Unanswered questions and a lack of publicity mean paralegals are not pursuing the alternative route to qualification, explains Max Harris.
On 15 April 2015, the first solicitor to qualify through equivalent means was admitted to the profession. This has put the spotlight back on equivalent means qualification, which was quietly introduced by the Solicitors Regulation Authority (SRA) back in July 2014.
Equivalent means allows paralegals who have done the equivalent to the legal practice course, professional skills course, and training contract to qualify as a solicitor (hence it has been dubbed the ‘paralegal shortcut’). At its core, it sounds fair and should have the potential to shake up the legal market. But nearly a year on from its introduction, we have not seen any evidence of this.
The Institute of Paralegals estimates there are 60,000 paralegals working in solicitors firms, and a further 250,000 outside the legal profession who have jobs which entail a significant legal element. With 28 equivalent means applications submitted to date, less than 0.01 per cent of paralegals have applied to qualify via this route.
Why, then, isn’t equivalent means working? The main problem is that many paralegals simply do not know this route exists. Those who do know the route exists still do not understand what it means in practice. Few people understand how to apply and what to evidence.
There is also a worry among paralegals about how firms view the equivalent means route. Many of the Junior Lawyers Division’s (JLD) paralegal members continue to actively look for training contracts, and if paralegals do not consider the equivalent means route to be at the same level as training contracts, firms will not either.

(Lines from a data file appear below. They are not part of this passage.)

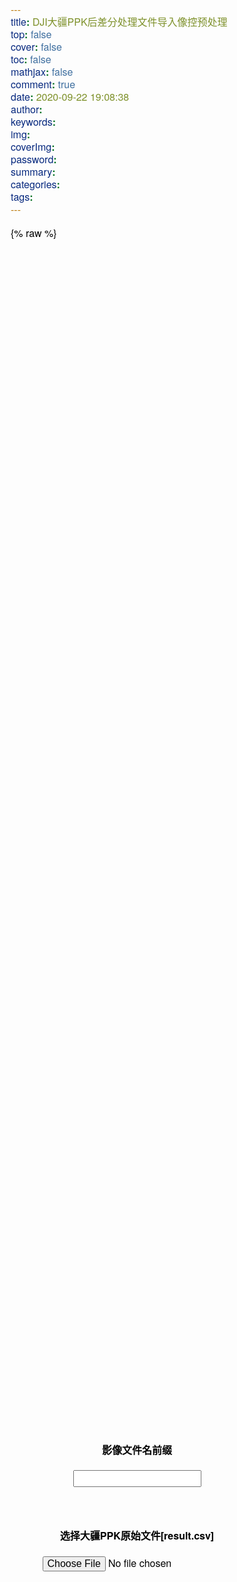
 ```yaml
---
title: DJI大疆PPK后差分处理文件导入像控预处理
top: false
cover: false
toc: false
mathjax: false
comment: true
date: 2020-09-22 19:08:38
author:
keywords:
img:
coverImg:
password:
summary:
categories:
tags:
---
```


{% raw %}

  <style lang="text/css">
      * {
        margin: 0;
        padding: 0;
        font-family: 'Avenir Next', 'Helvetica Neue', sans-serif, Arial,
        'Source Sans Pro', -apple-system, Roboto, BlinkMacSystemFont, 'Segoe UI' !important;
        font-size: 16px;
        -moz-osx-font-smoothing: grayscale;
        -webkit-font-smoothing: antialiased;
        box-sizing: border-box;
        color: #000;
      }

      .container{
        display: flex;
        justify-content: center;
        align-items: center;
        height: 100vh;
        flex-direction: column;
      }
      .prefix{
        width: 100%;
        padding: 20px;
        display: flex;
        justify-content: center;
        align-items: center;
        flex-direction: column;
        /* background-color: aquamarine; */
      }
      .prefix p {
        padding: 5px;
        font-size: medium;
        font-weight: bold;
      }
      .file{
        width: 100%;
        padding: 20px;
        display: flex;
        justify-content: center;
        align-items: center;
        flex-direction: column;
        /* background-color: bisque; */
      }
      .file p {
        margin-top: 20px;
        padding: 5px;
        font-size: medium;
        font-weight: bold;
      }
    </style>

  <div class="container">
      <div class="prefix">
        <p>影像文件名前缀</p>
        <input id="prefix" name="prefix" type="text" />
      </div>
      <div class="file">
        <p>选择大疆PPK原始文件[result.csv]</p>
        <input accept=".csv" id="contained" name="csvfile" type="file" />
      </div>
  </div>

  <script>
      function handleUpload(e) {
        var file = e.target.files[0]
        fileReader.readAsText(file)
      }

      function handleCsv(csv) {
        let lines = csv.split(/[\n]/)
        let count = lines.length
        let output = []
        let prefix = document.querySelector('#prefix').value

        for (let i = 1; i < count; i++) {
          let line = lines[i]
          if (line === '' || line === null || line === undefined) {
            break
          }
          let datas = line.split(',')
          let id = datas[0]
          let latitude = datas[3]
          let longitude = datas[4]
          let height = datas[5]
          let Q = datas[9]
          if (Q !== '50') {
            alert('Some data not fixed!')
          }
          output.push(id)
          output.push(',')
          output.push(latitude)
          output.push(',')
          output.push(longitude)
          output.push(',')
          output.push(height)
          output.push(',')
          output.push(prefix)
          output.push(id.padStart(4, '0'))
          output.push('.JPG')
          output.push('\r\n')
        }
        return output.join('')
      }

      function saveFile(data, filename) {
        var file = new Blob([data])
        console.log(file)
        if (window.navigator.msSaveOrOpenBlob) {
          // IE10+
          window.navigator.msSaveOrOpenBlob(file, filename)
        } else {
          // Others
          var a = document.createElement('a'),
            url = URL.createObjectURL(file)
          a.href = url
          a.download = filename
          document.body.appendChild(a)
          a.click()
          setTimeout(function () {
            document.body.removeChild(a)
            window.URL.revokeObjectURL(url)
          }, 0)
        }
      }

      let fileReader = new FileReader()
      fileReader.onload = function () {
        let result = this.result
        let newCsv = handleCsv(result)

        let nowDate = new Date()
        let year = nowDate.getFullYear()
        let month = (nowDate.getMonth() + 1).toString().padStart(2, '0')
        let day = nowDate.getDate().toString().padStart(2, '0')
        let dateStr = year + '-' + month + '-' + day

        saveFile(newCsv, 'result_JTEdited' + dateStr + '.csv')
      }

      let contained = document.querySelector('#contained')
      contained.addEventListener('change', handleUpload)
  </script>

{% endraw %}


显示效果不好，点击下面打开单独的网页

[独立网页的版本](/html/ppk/)

---

_版权声明：_
_除非注明，本博文章均为原创，转载请以链接形式标明本文地址。_

---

The equivalent means route to qualification has the potential to be a welcome addition to our profession. It could encourage access to the profession, and remove some of the unnecessary red tape. But there is very little information on this route; almost no explanation of who is assessing the candidates (the JLD understands that the assessment is not carried out by the SRA); and no real guidance yet on what a paralegal must do to qualify. There are still some serious questions that the SRA needs to answer about this route. Once it does, we may start to see the number of applications rise.
In theory, as long as the SRA administer and assess the equivalent means route properly and consistently, there should be no difference between newly qualified solicitors (NQs) who qualify via the equivalent means route and NQs who qualify via the traditional training contract route. But will firms believe that? And, perhaps more importantly, with the SRA now reconsidering assessment options for admission as a solicitor, will the training contract – and, with it, equivalent means – be consigned to history?
Max Harris is an associate at Baker and McKenzie and chair of the Junior Lawyers Division.